Wall Street is our secular religion. As with more traditional beliefs, faith trumps reason. That explains our willful blindness to the obvious scam, the fantastic story told to us by billionaire bankers. Wall Street in fact has all the trappings of a traditional religion. Of course any religion must have an object of worship, and Wall Street is no different. All pray to the ideal of an unregulated market, a deity that provides for limitless wealth gained, if necessary, at the expense of others through deceit and fraud. We even have our own cathedral, the New York Stock Exchange, looking every bit like a classic Greek Temple. The Federal Reserve Chairman serves as pope, an aloof figure uttering obscure proclamations that minions parse for deep meaning. The high priests or cardinals are the CEOs of Goldman Sachs and JP Morgan Chase, spending lavishly other people's money to perpetuate the illusion of power. Serving as archbishops are the leaders at Citigroup and Bank of America, who cover up misdeeds of greed and excess at home and in the system at large to protect the institution from external scrutiny. Bishops are the titans of our biggest industries, who rely on the fraud perpetrated by Wall Street to sell shares in a market rigged with insider trading and corruption. Brokers act as our local parish priests and ministers, to whom we confess our greatest hopes and deepest concerns. Feeding the hierarchical chain are, finally, the deacons, Ivy League business school students waiting for ordination. Like their Catholic counterparts, these secular religious leaders are enmeshed in scandal; and many abuse our children -- stealing their future by bilking unsuspecting parents, who simply cannot believe their trusted broker would do such a thing.

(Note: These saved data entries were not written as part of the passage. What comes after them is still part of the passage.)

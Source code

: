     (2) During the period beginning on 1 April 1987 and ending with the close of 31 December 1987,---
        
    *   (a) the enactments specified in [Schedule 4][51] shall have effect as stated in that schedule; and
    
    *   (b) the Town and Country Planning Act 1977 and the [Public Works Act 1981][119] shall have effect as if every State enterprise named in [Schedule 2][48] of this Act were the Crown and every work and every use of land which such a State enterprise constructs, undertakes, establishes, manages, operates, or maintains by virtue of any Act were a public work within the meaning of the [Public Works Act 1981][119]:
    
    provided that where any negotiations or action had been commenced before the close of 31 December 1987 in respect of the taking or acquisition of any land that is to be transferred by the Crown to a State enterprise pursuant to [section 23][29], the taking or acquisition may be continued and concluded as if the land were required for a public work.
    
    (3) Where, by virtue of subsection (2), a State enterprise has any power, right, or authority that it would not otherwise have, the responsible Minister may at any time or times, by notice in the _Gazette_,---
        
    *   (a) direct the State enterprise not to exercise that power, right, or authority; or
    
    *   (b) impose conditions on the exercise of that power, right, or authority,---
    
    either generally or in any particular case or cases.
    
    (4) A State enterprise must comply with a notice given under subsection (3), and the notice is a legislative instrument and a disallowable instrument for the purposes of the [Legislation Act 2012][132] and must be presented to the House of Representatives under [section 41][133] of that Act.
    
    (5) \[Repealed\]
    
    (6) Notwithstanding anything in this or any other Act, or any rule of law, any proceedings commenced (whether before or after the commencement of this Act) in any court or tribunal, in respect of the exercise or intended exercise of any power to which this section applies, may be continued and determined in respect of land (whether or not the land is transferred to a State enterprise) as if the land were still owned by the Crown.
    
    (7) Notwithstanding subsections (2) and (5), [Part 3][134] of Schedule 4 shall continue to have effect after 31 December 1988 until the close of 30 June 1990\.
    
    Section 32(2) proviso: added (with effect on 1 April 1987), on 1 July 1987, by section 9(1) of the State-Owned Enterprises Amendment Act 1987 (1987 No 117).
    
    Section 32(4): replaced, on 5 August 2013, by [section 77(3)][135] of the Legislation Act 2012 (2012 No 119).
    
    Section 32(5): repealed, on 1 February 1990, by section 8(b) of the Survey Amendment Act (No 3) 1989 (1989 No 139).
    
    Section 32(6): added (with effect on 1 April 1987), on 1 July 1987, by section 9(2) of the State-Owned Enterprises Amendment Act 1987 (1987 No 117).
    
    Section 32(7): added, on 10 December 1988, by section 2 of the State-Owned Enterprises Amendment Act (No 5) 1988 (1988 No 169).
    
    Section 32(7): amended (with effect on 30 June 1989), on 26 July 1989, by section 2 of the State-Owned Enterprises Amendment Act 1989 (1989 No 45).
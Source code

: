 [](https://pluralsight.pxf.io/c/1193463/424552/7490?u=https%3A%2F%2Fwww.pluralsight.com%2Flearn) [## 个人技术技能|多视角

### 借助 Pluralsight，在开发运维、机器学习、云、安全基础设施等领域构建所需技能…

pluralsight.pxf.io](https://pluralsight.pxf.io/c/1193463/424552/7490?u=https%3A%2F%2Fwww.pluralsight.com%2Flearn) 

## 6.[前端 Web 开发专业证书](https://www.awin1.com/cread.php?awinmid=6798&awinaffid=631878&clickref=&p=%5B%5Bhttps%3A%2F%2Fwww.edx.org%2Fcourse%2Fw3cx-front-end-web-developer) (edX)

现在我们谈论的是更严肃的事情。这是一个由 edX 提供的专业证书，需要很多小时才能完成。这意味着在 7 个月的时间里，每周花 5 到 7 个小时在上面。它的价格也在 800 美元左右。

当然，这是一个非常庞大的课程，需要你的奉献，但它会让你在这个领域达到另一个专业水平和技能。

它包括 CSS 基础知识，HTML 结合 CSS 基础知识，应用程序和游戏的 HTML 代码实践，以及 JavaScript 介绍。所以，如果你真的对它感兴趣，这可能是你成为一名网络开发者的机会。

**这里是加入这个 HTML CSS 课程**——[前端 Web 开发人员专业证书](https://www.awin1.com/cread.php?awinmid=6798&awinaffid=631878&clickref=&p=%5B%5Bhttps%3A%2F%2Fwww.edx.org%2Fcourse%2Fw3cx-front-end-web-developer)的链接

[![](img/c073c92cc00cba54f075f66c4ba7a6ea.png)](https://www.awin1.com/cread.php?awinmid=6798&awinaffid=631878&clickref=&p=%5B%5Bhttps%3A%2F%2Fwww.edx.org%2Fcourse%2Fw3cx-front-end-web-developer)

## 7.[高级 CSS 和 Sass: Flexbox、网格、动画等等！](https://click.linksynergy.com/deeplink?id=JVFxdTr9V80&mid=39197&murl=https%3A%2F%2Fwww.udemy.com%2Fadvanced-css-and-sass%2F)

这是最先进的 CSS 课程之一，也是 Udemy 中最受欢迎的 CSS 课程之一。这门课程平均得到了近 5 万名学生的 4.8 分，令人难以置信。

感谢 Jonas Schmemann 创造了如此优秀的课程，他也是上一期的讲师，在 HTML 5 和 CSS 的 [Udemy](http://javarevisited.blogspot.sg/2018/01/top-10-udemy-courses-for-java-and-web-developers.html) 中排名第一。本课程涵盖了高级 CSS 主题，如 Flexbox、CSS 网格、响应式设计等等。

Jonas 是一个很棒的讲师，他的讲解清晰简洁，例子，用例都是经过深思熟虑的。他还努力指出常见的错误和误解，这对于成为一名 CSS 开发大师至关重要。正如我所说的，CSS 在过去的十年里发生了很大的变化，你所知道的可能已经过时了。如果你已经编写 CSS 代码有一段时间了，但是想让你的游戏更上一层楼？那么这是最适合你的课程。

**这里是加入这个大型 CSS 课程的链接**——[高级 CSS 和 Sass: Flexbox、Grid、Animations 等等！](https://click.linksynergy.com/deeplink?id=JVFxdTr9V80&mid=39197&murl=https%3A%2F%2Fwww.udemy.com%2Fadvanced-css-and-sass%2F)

As is traditional religion, Wall Street is founded on myth, free from the constraints of any objective truth. Our financial system relies on our belief in the fundamentally flawed idea that the future is predictable. Elaborate stories are told to support the myth. We all walk around with the idea that the past is prelude, that a trend behind will continue ahead, and that what once was always will be.

Until it is not. The future is not predictable. That fact is why Wall Street is a fraud because the entire enterprise is based solely on the alluring myth of predictability. We want to believe we can know the future, and we have faith we can if we can just gather enough information, do enough research. But we cannot. Airline executives thought their business models could project earnings to the next quarter, until a volcano erupting in Iceland proved every assumption wrong. We witness here the Black Swan so eloquently explained by Nassim Nicholas Taleb in his book of that title. We might believe that every swan is white because all we've seen to date has validated that assumption. We have observed millions of swans over decades, and every single one has met our expectations. Therefore, we have complete confidence in our conclusion that all swans are white. Until we see one black swan. All it takes to destroy our basic assumptions is one bird. Or one volcano. Or one bankruptcy.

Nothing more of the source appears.